Stored records
+ + + +

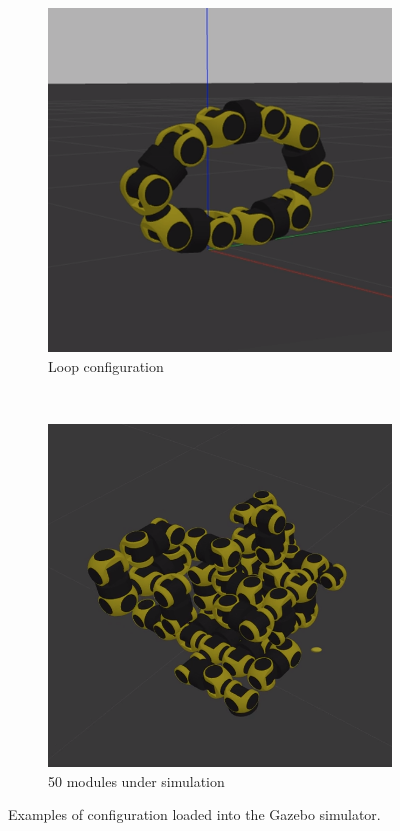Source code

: \begin{figure}[!t]
    \centering
    \begin{subfigure}[b]{0.45\textwidth}
        \includegraphics[width=\textwidth]{figures/sim-roller.png}
        \caption{Loop configuration}
    \end{subfigure}
    ~
    \begin{subfigure}[b]{0.45\textwidth}
        \includegraphics[width=\textwidth]{figures/sim-large.png}
        \caption{50 modules under simulation}
    \end{subfigure}

    \caption{Examples of configuration loaded into the Gazebo simulator.}\label{fig:gazebo}
\end{figure}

+ + + +

**Task objective**
Copy out each line from the preceding entries that mentions the word "caption".

**Exercise response**
        \caption{Loop configuration}
        \caption{50 modules under simulation}
    \caption{Examples of configuration loaded into the Gazebo simulator.}\label{fig:gazebo}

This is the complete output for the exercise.